In this task we have to make an assignment operator but after using the one I made, the program gets an issue.

I make two registers

r1; r2;

then use the operator

r2 = r1;

and when the program exits, it goes to the destruktor of r1, removes it, gets to r2 and gets an "Access violation reading location"

I'm guessing this is because the operator creates a pointer from r2 to r1, so when r1 has been deleted.

Operator:

Register& Register::operator=(Registerconst &other)
{
    for (int i = 0; i < this->count; i++)
    {
        delete this->animals[i];
    }
    delete[] this->animals;
    this->name = other.name;
    this->size = other.size;
    this->count = other.count;
    this->animals= new Animal*[this->size];
    for (int i = 0; i < this->count; i++)
    {
        animals[i] = other.animals[i];
    }
    for (int i = count; i < this->size; i++)
    {
        this->animals[i] = nullptr;
    }
    return *this;
}

The destructors aren't virtual. not sure if that's causing it

Due to request here's the place where it's being used

AnimalRegister r1("Name 1");
AnimalRegister r2("Name 2");
// some stuff being added to r1
r2 = r1;
return 0;

the constructor:

AnimalRegister::AnimalRegister(string name)
{
    this->name = name;
    this->size = 10;
    this->count = 0;
    this->animals = new Animal*[this->size];
    for (int i = 0; i < this->size; i++)
        animals[i] = nullptr;
}

The destructor:

AnimalRegister::~AnimalRegister()
{
    for (int i = 0; i < this->count; i++)
        delete animals[i];
    delete[] animals;
}

The reason you are getting an access violation is that you are trying to delete the Animal pointers twice. Your Register assignment operator copies the Animal pointers from source object to the destination object. The destructor of the Register class deletes the Animal pointers it holds -- since these are the same Animal pointers in r1 and r2 you get an access violation when you try and delete them the second time.

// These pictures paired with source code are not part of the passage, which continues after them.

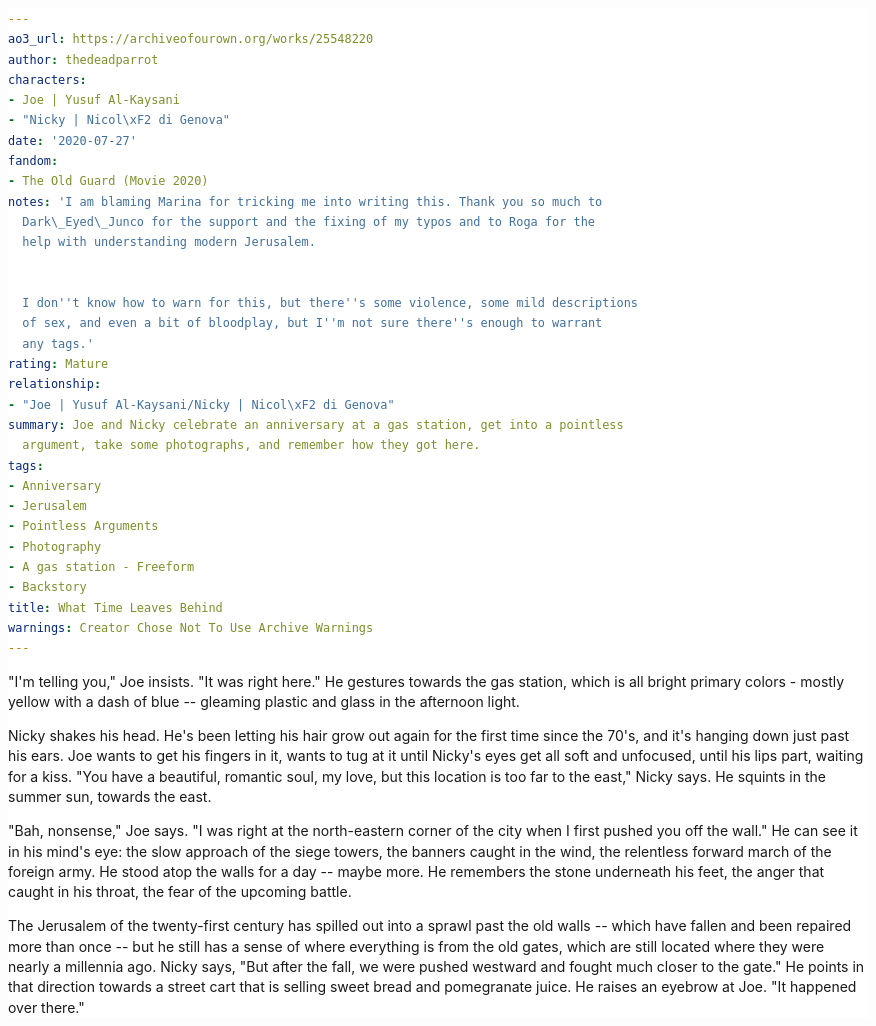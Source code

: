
```yaml
---
ao3_url: https://archiveofourown.org/works/25548220
author: thedeadparrot
characters:
- Joe | Yusuf Al-Kaysani
- "Nicky | Nicol\xF2 di Genova"
date: '2020-07-27'
fandom:
- The Old Guard (Movie 2020)
notes: 'I am blaming Marina for tricking me into writing this. Thank you so much to
  Dark\_Eyed\_Junco for the support and the fixing of my typos and to Roga for the
  help with understanding modern Jerusalem.


  I don''t know how to warn for this, but there''s some violence, some mild descriptions
  of sex, and even a bit of bloodplay, but I''m not sure there''s enough to warrant
  any tags.'
rating: Mature
relationship:
- "Joe | Yusuf Al-Kaysani/Nicky | Nicol\xF2 di Genova"
summary: Joe and Nicky celebrate an anniversary at a gas station, get into a pointless
  argument, take some photographs, and remember how they got here.
tags:
- Anniversary
- Jerusalem
- Pointless Arguments
- Photography
- A gas station - Freeform
- Backstory
title: What Time Leaves Behind
warnings: Creator Chose Not To Use Archive Warnings
---
```


"I'm telling you," Joe insists. "It was right here." He gestures towards the gas station, which is all bright primary colors \- mostly yellow with a dash of blue \-\- gleaming plastic and glass in the afternoon light. 

Nicky shakes his head. He's been letting his hair grow out again for the first time since the 70's, and it's hanging down just past his ears. Joe wants to get his fingers in it, wants to tug at it until Nicky's eyes get all soft and unfocused, until his lips part, waiting for a kiss. "You have a beautiful, romantic soul, my love, but this location is too far to the east," Nicky says. He squints in the summer sun, towards the east.

"Bah, nonsense," Joe says. "I was right at the north\-eastern corner of the city when I first pushed you off the wall." He can see it in his mind's eye: the slow approach of the siege towers, the banners caught in the wind, the relentless forward march of the foreign army. He stood atop the walls for a day \-\- maybe more. He remembers the stone underneath his feet, the anger that caught in his throat, the fear of the upcoming battle.

The Jerusalem of the twenty\-first century has spilled out into a sprawl past the old walls \-\- which have fallen and been repaired more than once \-\- but he still has a sense of where everything is from the old gates, which are still located where they were nearly a millennia ago. Nicky says, "But after the fall, we were pushed westward and fought much closer to the gate." He points in that direction towards a street cart that is selling sweet bread and pomegranate juice. He raises an eyebrow at Joe. "It happened over there."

You need to decide who owns the Animal pointers. Your question doesn't give me enough information to determine that.

If something outside the Register classes owns the Animals, the Register class should not be deleting them.

If the register class does own them, you need to make deep copies of the animals through some sort of virtual clone() method on Animal.

If the ownership is shared, you should be using std::shared_ptr to hold the Animals.